DATASET RECORDS:
>>

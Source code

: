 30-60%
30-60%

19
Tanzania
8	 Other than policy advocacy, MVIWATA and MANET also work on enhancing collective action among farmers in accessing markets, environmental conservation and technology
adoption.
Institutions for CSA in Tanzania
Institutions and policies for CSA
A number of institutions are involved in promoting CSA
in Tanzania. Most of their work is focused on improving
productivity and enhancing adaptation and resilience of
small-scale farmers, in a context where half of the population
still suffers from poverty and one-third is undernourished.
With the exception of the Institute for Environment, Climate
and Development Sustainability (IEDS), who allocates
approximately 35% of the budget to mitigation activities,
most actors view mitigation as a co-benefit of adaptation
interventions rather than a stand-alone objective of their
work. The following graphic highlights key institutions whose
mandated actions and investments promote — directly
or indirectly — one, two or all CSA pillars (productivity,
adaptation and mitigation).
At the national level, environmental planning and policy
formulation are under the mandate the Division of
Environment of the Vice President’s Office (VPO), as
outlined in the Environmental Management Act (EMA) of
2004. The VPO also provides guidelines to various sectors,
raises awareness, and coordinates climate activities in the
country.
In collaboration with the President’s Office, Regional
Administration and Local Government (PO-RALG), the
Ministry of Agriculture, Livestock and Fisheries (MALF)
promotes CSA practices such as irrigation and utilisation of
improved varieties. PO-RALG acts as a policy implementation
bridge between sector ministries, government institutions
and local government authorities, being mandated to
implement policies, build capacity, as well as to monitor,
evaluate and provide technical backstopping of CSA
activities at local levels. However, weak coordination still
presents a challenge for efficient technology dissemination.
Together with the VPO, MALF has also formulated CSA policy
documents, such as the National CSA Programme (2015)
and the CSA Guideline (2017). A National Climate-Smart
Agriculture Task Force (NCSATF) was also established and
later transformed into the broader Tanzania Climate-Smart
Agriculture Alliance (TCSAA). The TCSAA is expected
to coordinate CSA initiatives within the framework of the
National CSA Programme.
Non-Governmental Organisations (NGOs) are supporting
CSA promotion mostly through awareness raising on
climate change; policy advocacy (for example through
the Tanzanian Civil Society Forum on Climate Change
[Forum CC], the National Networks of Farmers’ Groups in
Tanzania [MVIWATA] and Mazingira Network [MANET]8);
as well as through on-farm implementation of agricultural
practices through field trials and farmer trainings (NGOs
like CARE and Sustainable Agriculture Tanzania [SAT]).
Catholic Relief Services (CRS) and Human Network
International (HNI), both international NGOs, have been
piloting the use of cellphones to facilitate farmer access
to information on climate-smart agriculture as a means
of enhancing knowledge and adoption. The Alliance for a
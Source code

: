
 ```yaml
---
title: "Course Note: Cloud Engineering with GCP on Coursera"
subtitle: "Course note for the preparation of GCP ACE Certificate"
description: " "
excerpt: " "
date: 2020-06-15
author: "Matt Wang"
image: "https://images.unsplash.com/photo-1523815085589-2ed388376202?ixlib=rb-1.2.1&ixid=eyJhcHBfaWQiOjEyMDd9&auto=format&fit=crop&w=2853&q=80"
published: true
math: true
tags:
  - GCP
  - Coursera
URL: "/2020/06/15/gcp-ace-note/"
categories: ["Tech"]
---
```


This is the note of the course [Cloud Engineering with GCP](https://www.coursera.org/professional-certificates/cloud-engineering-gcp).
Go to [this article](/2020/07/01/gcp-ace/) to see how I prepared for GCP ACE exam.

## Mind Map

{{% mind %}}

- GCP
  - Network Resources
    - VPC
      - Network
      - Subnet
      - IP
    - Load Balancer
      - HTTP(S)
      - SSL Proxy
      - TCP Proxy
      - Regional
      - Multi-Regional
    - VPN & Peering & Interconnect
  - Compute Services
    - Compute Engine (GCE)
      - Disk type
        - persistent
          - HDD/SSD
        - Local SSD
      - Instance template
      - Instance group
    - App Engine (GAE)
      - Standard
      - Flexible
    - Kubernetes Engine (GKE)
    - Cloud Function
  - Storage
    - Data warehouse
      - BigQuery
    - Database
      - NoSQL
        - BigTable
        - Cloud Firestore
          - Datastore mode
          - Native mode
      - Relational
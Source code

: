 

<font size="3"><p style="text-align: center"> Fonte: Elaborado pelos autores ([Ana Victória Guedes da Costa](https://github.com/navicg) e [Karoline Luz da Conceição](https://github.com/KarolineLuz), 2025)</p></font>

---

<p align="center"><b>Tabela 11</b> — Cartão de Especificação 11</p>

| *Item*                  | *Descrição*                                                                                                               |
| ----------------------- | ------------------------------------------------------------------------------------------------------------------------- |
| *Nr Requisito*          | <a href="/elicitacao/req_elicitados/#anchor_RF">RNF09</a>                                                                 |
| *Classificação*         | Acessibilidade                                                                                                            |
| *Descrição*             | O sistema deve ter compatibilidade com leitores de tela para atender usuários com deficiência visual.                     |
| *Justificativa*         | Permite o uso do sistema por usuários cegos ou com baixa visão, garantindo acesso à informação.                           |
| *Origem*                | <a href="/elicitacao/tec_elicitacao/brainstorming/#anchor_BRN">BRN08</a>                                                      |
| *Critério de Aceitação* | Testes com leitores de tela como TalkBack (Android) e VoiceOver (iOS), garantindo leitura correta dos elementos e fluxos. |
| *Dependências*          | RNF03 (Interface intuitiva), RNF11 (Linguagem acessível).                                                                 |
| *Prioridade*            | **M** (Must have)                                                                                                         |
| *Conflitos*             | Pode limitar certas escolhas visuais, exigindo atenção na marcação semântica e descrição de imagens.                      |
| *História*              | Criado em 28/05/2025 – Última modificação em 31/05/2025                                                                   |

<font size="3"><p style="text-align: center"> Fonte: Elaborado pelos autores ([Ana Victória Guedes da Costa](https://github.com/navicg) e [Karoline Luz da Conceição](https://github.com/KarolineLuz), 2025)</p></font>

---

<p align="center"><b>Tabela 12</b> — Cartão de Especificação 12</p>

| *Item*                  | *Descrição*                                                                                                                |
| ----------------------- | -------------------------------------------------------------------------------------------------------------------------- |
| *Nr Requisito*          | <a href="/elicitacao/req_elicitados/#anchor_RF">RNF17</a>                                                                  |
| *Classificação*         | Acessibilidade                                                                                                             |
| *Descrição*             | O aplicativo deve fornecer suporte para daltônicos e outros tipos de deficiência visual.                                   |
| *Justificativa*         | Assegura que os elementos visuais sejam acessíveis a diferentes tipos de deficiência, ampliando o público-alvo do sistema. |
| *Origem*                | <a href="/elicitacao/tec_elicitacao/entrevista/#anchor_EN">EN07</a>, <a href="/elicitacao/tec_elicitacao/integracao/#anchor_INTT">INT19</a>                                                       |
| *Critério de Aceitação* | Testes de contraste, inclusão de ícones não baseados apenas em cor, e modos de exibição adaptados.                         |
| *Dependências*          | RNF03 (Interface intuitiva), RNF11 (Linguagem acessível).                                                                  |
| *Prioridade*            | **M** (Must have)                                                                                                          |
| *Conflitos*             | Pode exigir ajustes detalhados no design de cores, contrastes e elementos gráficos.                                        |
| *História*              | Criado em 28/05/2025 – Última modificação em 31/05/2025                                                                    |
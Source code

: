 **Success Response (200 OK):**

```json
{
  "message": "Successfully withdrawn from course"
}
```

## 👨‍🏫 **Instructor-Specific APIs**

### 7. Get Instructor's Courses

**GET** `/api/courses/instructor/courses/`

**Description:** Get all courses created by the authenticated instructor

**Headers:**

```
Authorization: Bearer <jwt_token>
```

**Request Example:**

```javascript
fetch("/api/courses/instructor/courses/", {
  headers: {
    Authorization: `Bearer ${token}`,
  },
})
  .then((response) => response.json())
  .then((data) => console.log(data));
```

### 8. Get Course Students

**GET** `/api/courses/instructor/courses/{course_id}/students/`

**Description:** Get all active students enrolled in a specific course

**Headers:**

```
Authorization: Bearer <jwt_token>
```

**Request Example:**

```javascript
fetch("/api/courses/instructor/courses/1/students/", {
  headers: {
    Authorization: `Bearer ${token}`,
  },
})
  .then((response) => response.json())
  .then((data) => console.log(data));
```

<<

EXERCISE DIRECTIONS: Write out exactly the lines above between the line with "conservation and technology" and the line with "documents, such as", inclusive, and nothing beyond them.

RESULT OF THIS EXERCISE:
8	 Other than policy advocacy, MVIWATA and MANET also work on enhancing collective action among farmers in accessing markets, environmental conservation and technology
adoption.
Institutions for CSA in Tanzania
Institutions and policies for CSA
A number of institutions are involved in promoting CSA
in Tanzania. Most of their work is focused on improving
productivity and enhancing adaptation and resilience of
small-scale farmers, in a context where half of the population
still suffers from poverty and one-third is undernourished.
With the exception of the Institute for Environment, Climate
and Development Sustainability (IEDS), who allocates
approximately 35% of the budget to mitigation activities,
most actors view mitigation as a co-benefit of adaptation
interventions rather than a stand-alone objective of their
work. The following graphic highlights key institutions whose
mandated actions and investments promote — directly
or indirectly — one, two or all CSA pillars (productivity,
adaptation and mitigation).
At the national level, environmental planning and policy
formulation are under the mandate the Division of
Environment of the Vice President’s Office (VPO), as
outlined in the Environmental Management Act (EMA) of
2004. The VPO also provides guidelines to various sectors,
raises awareness, and coordinates climate activities in the
country.
In collaboration with the President’s Office, Regional
Administration and Local Government (PO-RALG), the
Ministry of Agriculture, Livestock and Fisheries (MALF)
promotes CSA practices such as irrigation and utilisation of
improved varieties. PO-RALG acts as a policy implementation
bridge between sector ministries, government institutions
and local government authorities, being mandated to
implement policies, build capacity, as well as to monitor,
evaluate and provide technical backstopping of CSA
activities at local levels. However, weak coordination still
presents a challenge for efficient technology dissemination.
Together with the VPO, MALF has also formulated CSA policy
documents, such as the National CSA Programme (2015)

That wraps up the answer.